WORK TO BE COMPLETED:
In the entries that follow, how many lines hold "första"? Nothing but the number is expected.

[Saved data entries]
......

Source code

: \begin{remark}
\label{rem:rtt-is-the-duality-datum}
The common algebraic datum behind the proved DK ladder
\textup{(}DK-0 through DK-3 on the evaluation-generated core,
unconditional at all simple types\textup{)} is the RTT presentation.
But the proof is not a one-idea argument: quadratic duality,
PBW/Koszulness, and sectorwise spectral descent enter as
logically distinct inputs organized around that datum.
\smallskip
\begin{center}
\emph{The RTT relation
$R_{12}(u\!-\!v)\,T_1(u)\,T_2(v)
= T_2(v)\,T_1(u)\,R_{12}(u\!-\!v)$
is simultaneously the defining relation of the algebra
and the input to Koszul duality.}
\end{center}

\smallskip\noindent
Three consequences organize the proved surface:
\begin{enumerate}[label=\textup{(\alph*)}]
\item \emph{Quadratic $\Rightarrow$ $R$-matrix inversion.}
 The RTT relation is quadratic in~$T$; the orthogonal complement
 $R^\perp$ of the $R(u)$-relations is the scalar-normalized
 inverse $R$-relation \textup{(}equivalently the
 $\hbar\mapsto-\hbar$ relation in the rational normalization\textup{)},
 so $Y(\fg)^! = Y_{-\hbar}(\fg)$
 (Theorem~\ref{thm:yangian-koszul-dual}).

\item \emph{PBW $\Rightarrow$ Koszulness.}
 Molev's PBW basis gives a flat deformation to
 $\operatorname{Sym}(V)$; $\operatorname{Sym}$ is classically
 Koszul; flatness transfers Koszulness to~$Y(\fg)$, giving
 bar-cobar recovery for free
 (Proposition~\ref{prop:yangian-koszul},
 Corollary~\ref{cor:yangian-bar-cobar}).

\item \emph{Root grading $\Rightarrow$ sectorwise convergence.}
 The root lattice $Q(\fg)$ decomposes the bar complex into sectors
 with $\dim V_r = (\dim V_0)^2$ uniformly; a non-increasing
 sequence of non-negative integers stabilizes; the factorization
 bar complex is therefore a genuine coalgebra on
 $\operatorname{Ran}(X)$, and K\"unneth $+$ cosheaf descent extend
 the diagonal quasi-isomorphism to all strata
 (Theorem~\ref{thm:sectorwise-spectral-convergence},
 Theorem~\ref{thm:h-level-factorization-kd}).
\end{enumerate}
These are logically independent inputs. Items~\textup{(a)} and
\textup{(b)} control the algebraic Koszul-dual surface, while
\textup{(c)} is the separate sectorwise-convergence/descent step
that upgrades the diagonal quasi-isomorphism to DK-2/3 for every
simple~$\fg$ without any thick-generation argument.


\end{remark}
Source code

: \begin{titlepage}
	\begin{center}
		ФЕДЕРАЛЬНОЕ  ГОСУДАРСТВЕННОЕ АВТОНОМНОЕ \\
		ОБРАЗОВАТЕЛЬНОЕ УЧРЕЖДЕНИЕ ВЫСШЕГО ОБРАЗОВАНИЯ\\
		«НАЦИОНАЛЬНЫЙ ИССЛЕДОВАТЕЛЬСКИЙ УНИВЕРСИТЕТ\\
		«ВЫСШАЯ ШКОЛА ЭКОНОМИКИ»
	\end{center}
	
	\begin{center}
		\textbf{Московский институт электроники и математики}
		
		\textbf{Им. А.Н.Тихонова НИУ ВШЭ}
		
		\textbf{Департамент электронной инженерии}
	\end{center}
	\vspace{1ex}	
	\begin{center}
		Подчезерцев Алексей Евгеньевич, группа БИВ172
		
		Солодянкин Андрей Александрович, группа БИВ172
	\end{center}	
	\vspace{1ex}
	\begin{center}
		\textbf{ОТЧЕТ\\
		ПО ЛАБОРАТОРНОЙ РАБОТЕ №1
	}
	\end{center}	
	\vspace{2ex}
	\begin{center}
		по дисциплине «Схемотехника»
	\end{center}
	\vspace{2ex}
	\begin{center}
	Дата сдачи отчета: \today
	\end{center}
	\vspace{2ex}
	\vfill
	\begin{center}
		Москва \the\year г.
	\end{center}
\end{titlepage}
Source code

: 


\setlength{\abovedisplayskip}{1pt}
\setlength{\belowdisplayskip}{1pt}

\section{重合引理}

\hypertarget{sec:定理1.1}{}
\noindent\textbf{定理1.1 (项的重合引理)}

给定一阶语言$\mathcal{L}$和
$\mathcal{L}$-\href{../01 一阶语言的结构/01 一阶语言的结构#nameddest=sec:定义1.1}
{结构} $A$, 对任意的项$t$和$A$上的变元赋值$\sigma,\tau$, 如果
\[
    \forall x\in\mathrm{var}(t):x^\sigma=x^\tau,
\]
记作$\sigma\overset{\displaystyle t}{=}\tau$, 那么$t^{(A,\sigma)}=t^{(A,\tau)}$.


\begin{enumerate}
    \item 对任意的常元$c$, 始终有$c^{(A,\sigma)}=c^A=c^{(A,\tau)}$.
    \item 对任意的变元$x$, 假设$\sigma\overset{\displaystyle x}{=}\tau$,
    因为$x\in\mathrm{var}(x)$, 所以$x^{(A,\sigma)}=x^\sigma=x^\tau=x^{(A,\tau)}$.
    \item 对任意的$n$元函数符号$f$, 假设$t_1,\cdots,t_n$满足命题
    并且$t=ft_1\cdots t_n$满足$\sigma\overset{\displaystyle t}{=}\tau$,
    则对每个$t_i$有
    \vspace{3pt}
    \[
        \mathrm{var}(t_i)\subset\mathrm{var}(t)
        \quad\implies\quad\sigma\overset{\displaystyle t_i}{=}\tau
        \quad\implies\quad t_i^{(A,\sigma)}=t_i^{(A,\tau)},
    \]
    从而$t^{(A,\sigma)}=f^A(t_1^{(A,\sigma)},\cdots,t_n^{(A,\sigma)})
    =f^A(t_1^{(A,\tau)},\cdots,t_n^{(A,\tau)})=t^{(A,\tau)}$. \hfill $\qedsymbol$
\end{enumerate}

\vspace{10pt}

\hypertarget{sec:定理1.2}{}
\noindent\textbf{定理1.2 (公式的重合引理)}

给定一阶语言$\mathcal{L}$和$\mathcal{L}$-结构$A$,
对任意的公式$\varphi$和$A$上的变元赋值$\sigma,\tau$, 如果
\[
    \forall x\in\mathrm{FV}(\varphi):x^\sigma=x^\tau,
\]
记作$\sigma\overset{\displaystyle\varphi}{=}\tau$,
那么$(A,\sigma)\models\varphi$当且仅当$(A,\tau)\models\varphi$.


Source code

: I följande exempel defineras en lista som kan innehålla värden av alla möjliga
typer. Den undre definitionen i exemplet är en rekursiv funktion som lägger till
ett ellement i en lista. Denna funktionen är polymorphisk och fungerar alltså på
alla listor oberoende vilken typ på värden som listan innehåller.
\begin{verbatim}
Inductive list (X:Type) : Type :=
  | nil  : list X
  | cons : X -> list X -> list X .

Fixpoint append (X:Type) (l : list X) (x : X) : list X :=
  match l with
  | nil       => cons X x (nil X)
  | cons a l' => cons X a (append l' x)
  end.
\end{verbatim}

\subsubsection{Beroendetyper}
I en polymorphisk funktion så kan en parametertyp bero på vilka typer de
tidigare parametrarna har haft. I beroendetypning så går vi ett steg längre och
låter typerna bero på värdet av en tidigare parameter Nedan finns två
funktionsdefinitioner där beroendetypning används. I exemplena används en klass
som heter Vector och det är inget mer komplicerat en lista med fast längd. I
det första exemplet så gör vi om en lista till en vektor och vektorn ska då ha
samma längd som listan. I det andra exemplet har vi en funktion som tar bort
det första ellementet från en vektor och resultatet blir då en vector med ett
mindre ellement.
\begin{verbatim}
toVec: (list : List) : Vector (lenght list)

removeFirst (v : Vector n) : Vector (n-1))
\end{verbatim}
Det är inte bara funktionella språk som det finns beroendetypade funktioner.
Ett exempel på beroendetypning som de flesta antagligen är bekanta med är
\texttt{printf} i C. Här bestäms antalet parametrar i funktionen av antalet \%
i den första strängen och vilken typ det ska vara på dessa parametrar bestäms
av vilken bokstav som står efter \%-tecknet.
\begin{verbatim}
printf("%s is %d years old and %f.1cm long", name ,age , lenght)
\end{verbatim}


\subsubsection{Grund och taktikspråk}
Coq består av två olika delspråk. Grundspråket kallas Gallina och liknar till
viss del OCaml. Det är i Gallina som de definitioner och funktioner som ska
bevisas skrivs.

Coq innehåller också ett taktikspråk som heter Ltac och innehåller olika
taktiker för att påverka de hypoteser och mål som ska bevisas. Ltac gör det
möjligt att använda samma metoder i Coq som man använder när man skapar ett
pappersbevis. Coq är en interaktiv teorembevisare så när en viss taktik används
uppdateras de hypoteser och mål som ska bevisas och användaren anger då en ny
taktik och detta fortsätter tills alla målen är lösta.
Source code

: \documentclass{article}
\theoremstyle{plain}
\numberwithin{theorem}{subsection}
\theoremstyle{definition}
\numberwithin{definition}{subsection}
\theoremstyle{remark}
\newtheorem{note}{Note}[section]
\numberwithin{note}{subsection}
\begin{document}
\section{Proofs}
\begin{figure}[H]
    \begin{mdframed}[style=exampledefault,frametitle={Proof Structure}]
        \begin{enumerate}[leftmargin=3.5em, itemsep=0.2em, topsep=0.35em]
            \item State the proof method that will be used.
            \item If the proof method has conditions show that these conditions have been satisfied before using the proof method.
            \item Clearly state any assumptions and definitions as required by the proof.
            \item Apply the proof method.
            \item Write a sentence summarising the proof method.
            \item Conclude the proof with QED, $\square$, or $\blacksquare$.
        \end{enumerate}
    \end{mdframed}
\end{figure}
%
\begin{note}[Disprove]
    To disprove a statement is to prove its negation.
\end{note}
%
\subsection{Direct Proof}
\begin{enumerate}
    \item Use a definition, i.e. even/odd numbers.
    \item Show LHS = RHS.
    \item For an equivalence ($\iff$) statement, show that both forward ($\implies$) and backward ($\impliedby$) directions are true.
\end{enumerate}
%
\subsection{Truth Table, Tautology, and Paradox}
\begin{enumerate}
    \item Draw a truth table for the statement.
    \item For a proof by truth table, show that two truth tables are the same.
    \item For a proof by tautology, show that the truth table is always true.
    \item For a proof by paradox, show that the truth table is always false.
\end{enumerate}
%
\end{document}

......

EXERCISE ANSWER:
3